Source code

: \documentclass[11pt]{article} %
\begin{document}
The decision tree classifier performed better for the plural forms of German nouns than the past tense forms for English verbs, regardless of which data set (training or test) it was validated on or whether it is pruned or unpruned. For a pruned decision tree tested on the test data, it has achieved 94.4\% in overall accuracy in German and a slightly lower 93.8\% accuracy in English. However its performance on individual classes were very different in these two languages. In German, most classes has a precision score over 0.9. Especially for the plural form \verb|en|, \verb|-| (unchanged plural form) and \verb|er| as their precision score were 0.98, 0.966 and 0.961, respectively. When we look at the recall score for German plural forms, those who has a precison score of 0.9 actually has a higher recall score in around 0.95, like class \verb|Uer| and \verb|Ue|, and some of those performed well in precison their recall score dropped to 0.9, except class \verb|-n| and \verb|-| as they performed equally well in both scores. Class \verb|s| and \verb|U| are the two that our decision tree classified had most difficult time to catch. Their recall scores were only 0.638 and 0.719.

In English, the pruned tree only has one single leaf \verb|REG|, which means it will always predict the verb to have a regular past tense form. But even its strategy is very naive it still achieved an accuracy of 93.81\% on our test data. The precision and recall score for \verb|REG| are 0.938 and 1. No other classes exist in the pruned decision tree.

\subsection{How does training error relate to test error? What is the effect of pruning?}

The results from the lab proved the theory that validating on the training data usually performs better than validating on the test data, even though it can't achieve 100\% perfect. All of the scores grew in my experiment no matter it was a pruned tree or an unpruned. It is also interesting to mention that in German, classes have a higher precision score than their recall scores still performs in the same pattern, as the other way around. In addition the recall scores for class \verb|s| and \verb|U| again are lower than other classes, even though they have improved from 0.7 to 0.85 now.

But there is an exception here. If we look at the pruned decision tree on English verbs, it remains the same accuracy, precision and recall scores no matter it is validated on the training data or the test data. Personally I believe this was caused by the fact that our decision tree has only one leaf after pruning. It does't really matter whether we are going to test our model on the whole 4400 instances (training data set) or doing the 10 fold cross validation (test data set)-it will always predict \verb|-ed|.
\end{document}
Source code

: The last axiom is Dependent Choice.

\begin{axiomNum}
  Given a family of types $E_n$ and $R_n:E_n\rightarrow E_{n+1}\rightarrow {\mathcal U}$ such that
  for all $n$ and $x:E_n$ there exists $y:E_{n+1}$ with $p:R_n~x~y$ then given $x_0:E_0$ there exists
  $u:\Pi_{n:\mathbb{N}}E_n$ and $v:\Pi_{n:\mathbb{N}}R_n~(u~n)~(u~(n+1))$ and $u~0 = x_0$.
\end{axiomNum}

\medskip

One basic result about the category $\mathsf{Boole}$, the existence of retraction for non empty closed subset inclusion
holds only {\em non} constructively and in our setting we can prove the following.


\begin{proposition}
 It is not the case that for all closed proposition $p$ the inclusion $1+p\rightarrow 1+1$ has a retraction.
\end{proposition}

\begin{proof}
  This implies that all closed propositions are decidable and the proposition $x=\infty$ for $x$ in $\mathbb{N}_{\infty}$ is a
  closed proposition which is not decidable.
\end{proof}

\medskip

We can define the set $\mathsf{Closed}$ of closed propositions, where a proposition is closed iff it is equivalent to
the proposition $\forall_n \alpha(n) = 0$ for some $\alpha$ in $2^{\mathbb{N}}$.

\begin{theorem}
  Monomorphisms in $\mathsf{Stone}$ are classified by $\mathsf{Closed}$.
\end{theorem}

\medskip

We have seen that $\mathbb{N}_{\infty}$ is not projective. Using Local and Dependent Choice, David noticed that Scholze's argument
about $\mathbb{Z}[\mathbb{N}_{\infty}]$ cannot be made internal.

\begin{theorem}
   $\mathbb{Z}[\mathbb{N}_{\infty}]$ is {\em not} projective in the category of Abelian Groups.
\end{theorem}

◆ **Exercise directions**
Would you transcribe, exactly, the lines running from the one that contains "are classified by" through the final line of the listing above? Include both ends and nothing else.

◆ **Answer area**
  Monomorphisms in $\mathsf{Stone}$ are classified by $\mathsf{Closed}$.
\end{theorem}

\medskip

We have seen that $\mathbb{N}_{\infty}$ is not projective. Using Local and Dependent Choice, David noticed that Scholze's argument
about $\mathbb{Z}[\mathbb{N}_{\infty}]$ cannot be made internal.

\begin{theorem}
   $\mathbb{Z}[\mathbb{N}_{\infty}]$ is {\em not} projective in the category of Abelian Groups.
\end{theorem}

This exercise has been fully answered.